▶ [ACTION ITEM]: Where a line of the records contains the word "weekly", show that line.

[Records contained in a dataset]
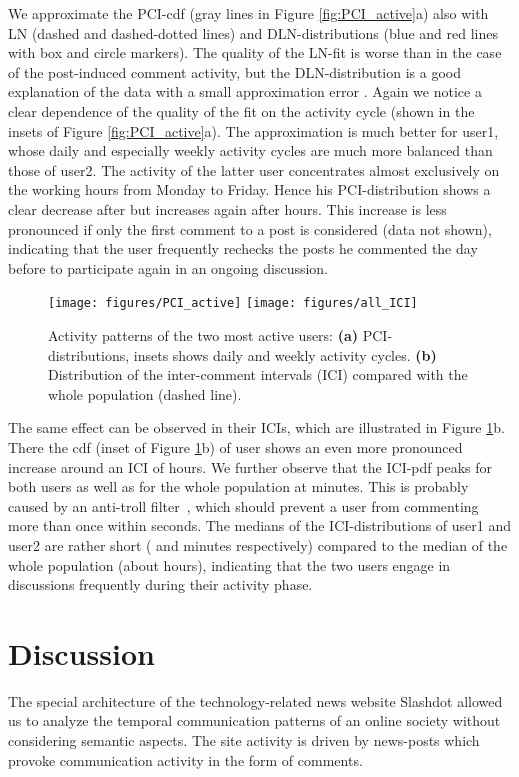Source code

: \documentclass[twoside,11pt]{article}
\begin{document}
We approximate the PCI-cdf (gray lines in Figure
\ref{fig:PCI_active}a) also with LN (dashed and dashed-dotted lines)
and DLN-distributions (blue and red lines with box and circle
markers). The quality of the LN-fit is worse than in the case of the
post-induced comment activity, but the DLN-distribution is a good
explanation of the data with a small approximation error .
Again we notice a clear dependence of the quality of the fit on the
activity cycle (shown in the insets of Figure \ref{fig:PCI_active}a).
The approximation is much better for user1, whose daily and especially
weekly activity cycles are much more balanced than those of user2. The
activity of the latter user concentrates almost exclusively on the
working hours from Monday to Friday.  Hence his PCI-distribution shows
a clear decrease after  but increases again after  hours. This
increase is less pronounced if only the first comment to a post is
considered (data not shown), indicating that the user frequently
rechecks the posts he commented the day before to participate again in
an ongoing discussion.

\begin{figure}[!t]\centering
  \texttt{[image: figures/PCI\_active]}
  \texttt{[image: figures/all\_ICI]}
  \caption{Activity patterns of the two most active users:
    \textbf{(a)} PCI-distributions, insets shows daily and weekly
    activity cycles.  
    \textbf{(b)} Distribution of the inter-comment intervals (ICI)
    compared with the whole population (dashed line).}
\label{fig:PCI_active}
\label{fig:ICI_active}
\end{figure}

The same effect can be observed in their ICIs, which are illustrated
in Figure \ref{fig:ICI_active}b.  There the cdf (inset of Figure
\ref{fig:ICI_active}b) of user shows an even more pronounced
increase around an ICI of  hours. We further observe that the
ICI-pdf peaks for both users as well as for the whole population at
 minutes. This is probably caused by an anti-troll
filter~\citep{SlashdotFAQ}, which should prevent a user from commenting
more than once within  seconds.  The medians of the
ICI-distributions of user1 and user2 are rather short ( and 
minutes respectively) compared to the median of the whole population
(about  hours), indicating that the two users engage in
discussions frequently during their activity phase.

\section{Discussion}
\label{sec:discussion}\noindent
The special architecture of the technology-related news website
Slashdot allowed us to analyze the temporal communication patterns of
an online society without considering semantic aspects. The site
activity is driven by news-posts which provoke communication activity
in the form of comments.
\end{document}
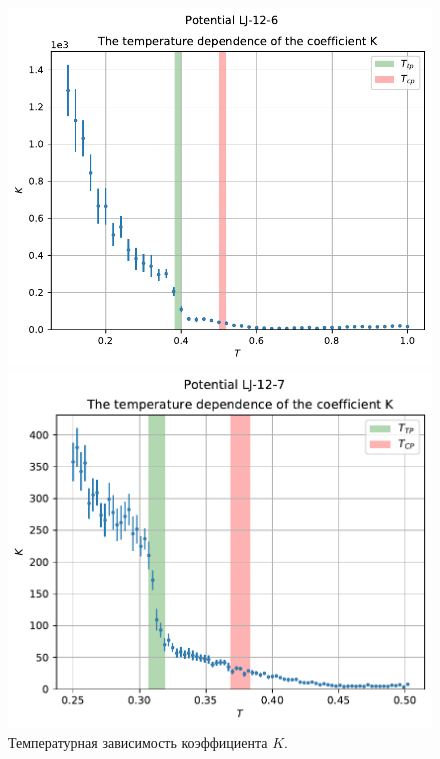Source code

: \documentclass[pdf,hyperref={unicode}]{beamer}
\begin{document}
\begin{frame}
\begin{columns}
\begin{column}{0.6\linewidth}
\begin{figure}[h]
\begin{center}
\begin{minipage}[h]{0.45\linewidth}
\includegraphics[width=\textwidth, keepaspectratio]{plot_K_Potential LJ-12-6_1}
\end{minipage}
\begin{minipage}[h]{0.45\linewidth}
\includegraphics[width=\textwidth, keepaspectratio]{plot_K_Potential LJ-12-7_1}
\end{minipage}
\caption{\tiny Температурная зависимость коэффициента $K$.}
\label{risK}
\end{center}
\end{figure}


\end{column}
\end{columns}
\end{frame}
\end{document}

▶ [ANSWER TO THIS TASK]:
weekly activity cycles are much more balanced than those of user2. The
    \textbf{(a)} PCI-distributions, insets shows daily and weekly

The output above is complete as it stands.